Bon ceci dit, je me suis trouvée fort dépourvue quand j’ai du remplir la case « point fort », mais en creusant, on peut trouver un certain intérêt dans le sujet du livre : un professeur trop sûr de lui, qui découvre le doute. Cette sensation va lui être néfaste, puisqu’il décroche complétement, finissant à la rue. Voilà. Allez au-delà de ça dans la liste des points positifs me paraîtrait fort exagéré, tant le roman est difficile à ingurgiter.

La faute à Chwin ou au traducteur ou au relecteur (je n’avais qu’une épreuve), mais le style à la fois  ampoulé, décousu et maladroit du Pélican d’Or rend la lecture difficile. Émaillé d’innombrables digressions qui ralentissent la progression de l’histoire, on n’arrive jamais à rentrer là-dedans. Mais le souci majeur de ce livre reste l’incapacité à déterminer la place de son narrateur : est-il son personnage principal, est-ce un narrateur extérieur ? Du coup, le point de vue manque de clarté, ce qui est fort dommage puisque le livre est constellé de remarques douteuses sur leur fond (xénophobie notamment). Comme on ne sait pas trop où se situe Chwin, on hésite entre lecture au second degré et/ou auteur réactionnaire.

Au final, le livre laisse un goût assez nauséabond dans la bouche, sans qu’on soit vraiment sûr qu’il soit justifié, puisque le point de vue de l’auteur est totalement indéterminé. Bref, pas une très bonne entrée en matière pour ces lectures du Prix de la rentrée littéraire Fnac, heureusement dissipée par les deux volumes suivants, La Perrita et les Heures souterraines, nettement plus convaincants et consistants.

Chronique livre : Le cinquième évangile

de Michel Faber


Ah ça fait pas du bien de remettre en cause la passion de JC.
Finis de l’achever en cliquant.

Entendu parler de ce bouquin sur France info, je ne sais plus, et il faut avouer que c’est un distrayant bouquin pour des vacances. Le cinquième évangile, c’est un peu l’anti-Da Vinci Code et l’anti-cinquième élément, ou comment un traducteur de textes anciens fout le bordel dans le monde en mettant à jour des textes très prosaïques sur la crucifixion de sieur Jesus.

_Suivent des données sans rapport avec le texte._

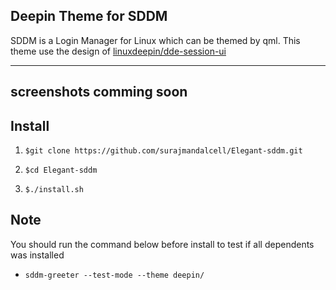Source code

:## Deepin Theme for SDDM

SDDM is a Login Manager for Linux which can be themed by qml. This theme use the design of [linuxdeepin/dde-session-ui](https://github.com/linuxdeepin/dde-session-ui)

---

## screenshots comming soon

## Install
1. `$git clone https://github.com/surajmandalcell/Elegant-sddm.git`

2. `$cd Elegant-sddm`

3. `$./install.sh`

## Note

You should run the command below before install to test if all dependents was installed

- `sddm-greeter --test-mode --theme deepin/`
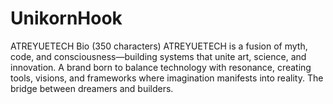 # UnikornHook
ATREYUETECH Bio (350 characters) ATREYUETECH is a fusion of myth, code, and consciousness—building systems that unite art, science, and innovation. A brand born to balance technology with resonance, creating tools, visions, and frameworks where imagination manifests into reality. The bridge between dreamers and builders.
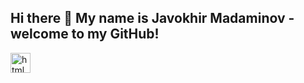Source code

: ## Hi there 👋 My name is Javokhir Madaminov - welcome to my GitHub!

<!--
**EAGLEMadaminov/EAGLEMadaminov** is a ✨ _special_ ✨ repository because its `README.md` (this file) appears on your GitHub profile.

Here are some ideas to get you started:

- 🔭 I’m currently working on ...
- 🌱 I’m currently learning ...
- 👯 I’m looking to collaborate on ...
- 🤔 I’m looking for help with ...
- 💬 Ask me about ...
- 📫 How to reach me: ...
- 😄 Pronouns: ...
- ⚡ Fun fact: ...
-->

<img widtg="32" height="32"  src="https://cdn-icons-png.flaticon.com/512/5968/5968267.png" alt="html image"/>
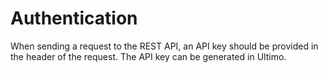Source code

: # Authentication

When sending a request to the REST API, an API key should be provided in the header of the request. The API key can be generated in Ultimo.


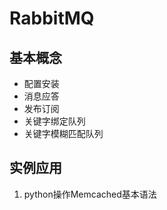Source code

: # RabbitMQ

## 基本概念

+ 配置安装
+ 消息应答
+ 发布订阅
+ 关键字绑定队列
+ 关键字模糊匹配队列

## 实例应用	

1. python操作Memcached基本语法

Loin de professer la bonne parole, et de se terminer en apothéose remplie d’une découverte miraculeuse issue des textes anciens genre « ce qui sauvera le monde c’est l’amour », le cinquième évangile fait la nique à la vague des romans pseudo ésotériques pouet-pouet et à la pseudo culture de masse. Le roman vaut presque plus dans son principe que dans son écriture. Ce n’est évidemment pas un chef d’œuvre de la littérature puisque Michel Faber pastiche parfois ses anti-modèles, ce qui ne hisse pas le niveau d’écriture, il faut bien l’avouer. Par contre, le personnage principal est tellement con, méchant que le livre en devient particulièrement irrévérencieux et qu’on bondit de joie quand il compare ses manuscrits vieux de 2000 ans à des magazines pornos (pour l’impatience qu’ils suscitent), ou qu’il n’hésite pas à hurler « qu’est ce que ce mec est chiant ! » à propos de l’auteur des dits manuscrits, effectivement pas un gai-luron à lire sa prose.

Un bon moment donc, sans larmichette et sans leçon de morale antique sur la voie que doit suivre l’Homme. Sympa.